Je n’ose pas dire, mon bon révérend, que j’ai bien du regret de ne vous pas voir. Ce serait être égoïste que de s’affliger de vos succès. Mais, sauf la joie bien vraie que j’éprouve à vous voir satisfait et dont vous ne pouvez pas douter, il m’est bien permis, à part moi, d’être fâchée de votre absence, et de regretter votre aimable personne.

J’ai l’espoir que vous n’oublierez point notre sincère affection dans le cours de vos prospérités, et que, quand vos affaires vous laisseront quelque répit, vous viendrez passer ici ce temps de liberté, dormir la grasse matinée, flâner avec l’ami Duteil et faire jurer Casimir en le gagnant aux échecs.

Vous avez ici votre appartement, votre nourriture, éclairage, blansissage, etc., moyennant la somme modique de deux francs cinquante centimes par semaine, et, de plus, vous aurez ce qui ne s’achète pas, des cœurs qui vous aiment bien véritablement.

Cette lettre vous sera remise par votre ami Duteil, qui, je crois, a le projet de vous demander de le prendre en pension pour trois semaines. C’est un compagnon aimable, et c’est pour la même raison qu’il désire loger avec vous, si vous le trouvez bon.

Adieu, mon vénérable octogénaire. Que votre barque vogue au gré de vos désirs ! C’est ce que je vous souhaite, au nom du Père, etc.
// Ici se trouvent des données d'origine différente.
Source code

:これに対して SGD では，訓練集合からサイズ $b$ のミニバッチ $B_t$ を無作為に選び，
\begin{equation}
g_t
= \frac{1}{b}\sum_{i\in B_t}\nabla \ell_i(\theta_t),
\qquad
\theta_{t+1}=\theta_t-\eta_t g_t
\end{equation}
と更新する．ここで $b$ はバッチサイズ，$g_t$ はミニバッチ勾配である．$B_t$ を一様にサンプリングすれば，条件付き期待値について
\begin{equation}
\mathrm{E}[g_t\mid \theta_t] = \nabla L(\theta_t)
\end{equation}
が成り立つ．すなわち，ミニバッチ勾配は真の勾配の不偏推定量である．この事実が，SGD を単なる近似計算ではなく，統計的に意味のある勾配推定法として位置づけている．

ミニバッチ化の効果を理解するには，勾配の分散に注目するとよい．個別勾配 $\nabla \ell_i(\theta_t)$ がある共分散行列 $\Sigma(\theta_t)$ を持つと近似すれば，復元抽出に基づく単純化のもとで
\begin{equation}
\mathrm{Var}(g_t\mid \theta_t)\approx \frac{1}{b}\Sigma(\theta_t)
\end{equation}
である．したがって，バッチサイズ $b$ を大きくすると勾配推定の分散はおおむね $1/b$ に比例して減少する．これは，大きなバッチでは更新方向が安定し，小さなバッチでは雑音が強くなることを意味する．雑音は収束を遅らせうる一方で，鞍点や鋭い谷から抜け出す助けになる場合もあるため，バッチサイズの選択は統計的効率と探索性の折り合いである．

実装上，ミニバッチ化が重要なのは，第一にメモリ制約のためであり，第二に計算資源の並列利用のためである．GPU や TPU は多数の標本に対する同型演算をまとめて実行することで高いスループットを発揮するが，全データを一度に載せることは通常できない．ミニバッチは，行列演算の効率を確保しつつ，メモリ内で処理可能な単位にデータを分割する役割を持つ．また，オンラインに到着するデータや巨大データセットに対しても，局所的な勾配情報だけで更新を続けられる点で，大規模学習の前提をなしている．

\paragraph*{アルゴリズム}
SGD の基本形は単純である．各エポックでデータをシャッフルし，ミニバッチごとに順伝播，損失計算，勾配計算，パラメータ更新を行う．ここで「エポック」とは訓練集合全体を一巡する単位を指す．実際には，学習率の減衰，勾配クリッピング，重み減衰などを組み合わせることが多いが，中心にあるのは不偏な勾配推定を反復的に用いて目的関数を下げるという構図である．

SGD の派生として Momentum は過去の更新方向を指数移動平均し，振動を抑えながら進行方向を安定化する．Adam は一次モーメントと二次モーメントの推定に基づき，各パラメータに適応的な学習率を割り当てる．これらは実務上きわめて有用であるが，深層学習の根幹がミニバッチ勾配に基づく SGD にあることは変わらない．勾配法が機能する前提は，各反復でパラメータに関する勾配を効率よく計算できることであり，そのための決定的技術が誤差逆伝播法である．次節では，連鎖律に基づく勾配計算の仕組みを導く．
Je vous embrasse de tout mon cœur, et désire que vous terminiez heureusement et vite afin de revenir nous voir.

AURORE.

Comment va la grosse Pauline[1] ? Embrassez-la de ma part et de celle de Maurice. On dit que vous avez une nouvelle Corinne pour cuisinière, je vous en fais mon compliment.

  1. Nièce de Caron.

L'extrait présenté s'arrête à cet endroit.